A support ticket is a private message thread between you and Expanse. It is better than a public chat when you need to share an order ID, a server name, or a screenshot of an error, because the ticket is tied to your support process and is not lost in a fast-moving channel.

Where to start

  1. Sign in to Expanse Panel with the same account you use for services (see Your account and sign in).
  2. Look for Support, Help, or Tickets in the main navigation or the account menu—exact labels can change slightly, but the idea is a dedicated “contact support” path inside the app.
  3. Pick the type of issue if the form asks (billing, technical, other).

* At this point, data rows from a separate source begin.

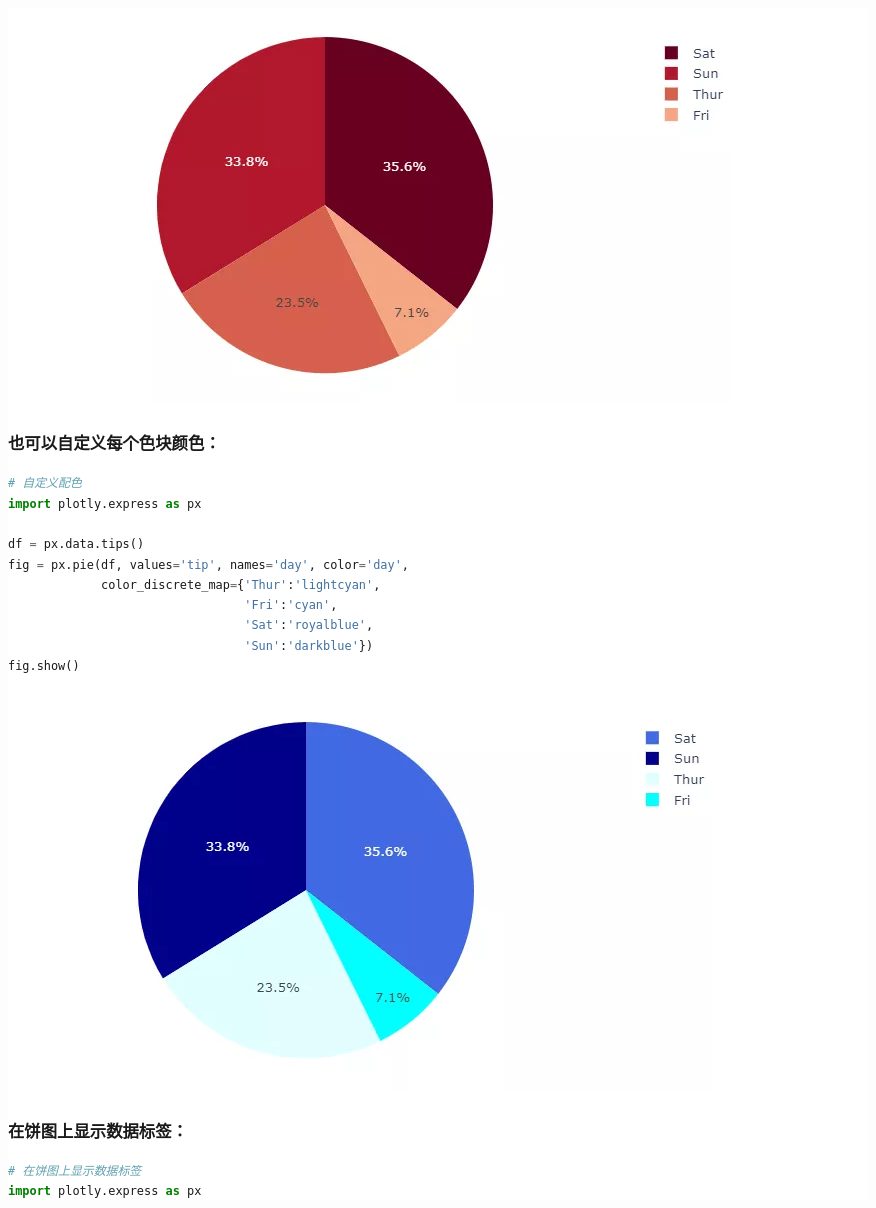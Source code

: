 ![设置配色方案作图](./img/1642134135739-ad6ebde1-11d1-4eb2-918f-e62152c858b7.webp "设置配色方案作图")
<a name="jqmbt"></a>
### 也可以自定义每个色块颜色：
```python
# 自定义配色
import plotly.express as px

df = px.data.tips()
fig = px.pie(df, values='tip', names='day', color='day',
             color_discrete_map={'Thur':'lightcyan',
                                 'Fri':'cyan',
                                 'Sat':'royalblue',
                                 'Sun':'darkblue'})
fig.show()
```
![自定义每个色块颜色](./img/1642134135839-0558b396-9dbd-4059-ac56-56f86b19df5b.webp "自定义每个色块颜色")
<a name="wiXyX"></a>
### 在饼图上显示数据标签：
```python
# 在饼图上显示数据标签
import plotly.express as px

```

It routes your ticket to the right queue.
  4. Write a clear title in one line, for example: “VPS in EU region not finishing setup after 2 hours, order 1234”.
  5. Add detail in the body using the checklist below, then send.

If you do not see any way to file a ticket, you may be on a read-only path or a role may hide support—use Support and contact to double-check, or the website contact for pre-sales only.

What to include (copy this mentally)

  • Team name in the switcher
  • Product (game server, VPS, domain, …)
  • One order or invoice id if money is involved
  • Expected vs actual in two sentences: “I expected the server to show as Active. It still says Provisioning with no error for 2 hours.”
  • Time zone or approx time if the issue is time-sensitive (payment window, for example)

Replies and email

  • You will usually get replies in the same ticket in the panel and sometimes a copy by email. Reply in one place; avoid opening duplicate tickets for the same issue—duplicates slow everyone down.
  • If you add information later (“here is a screenshot from one hour after”), add it to the same ticket as a new message.

What happens next

  • We may ask one clarifying question. Answer when you can; the ticket can auto-close in some systems if you never reply—check your spam.
  • We may point you to a doc; that is not brushing you off, it is often the fastest fix. If the doc does not match what you see, say that and include a screenshot of your screen.
  • If we need to refund or adjust a bill, the ticket will be linked to Billing rules and Refunds.

Urgent outages

  • For widespread issues, the Status and service updates page is the source of truth. A ticket is still useful if only you are affected, so we can look at your account or service in isolation.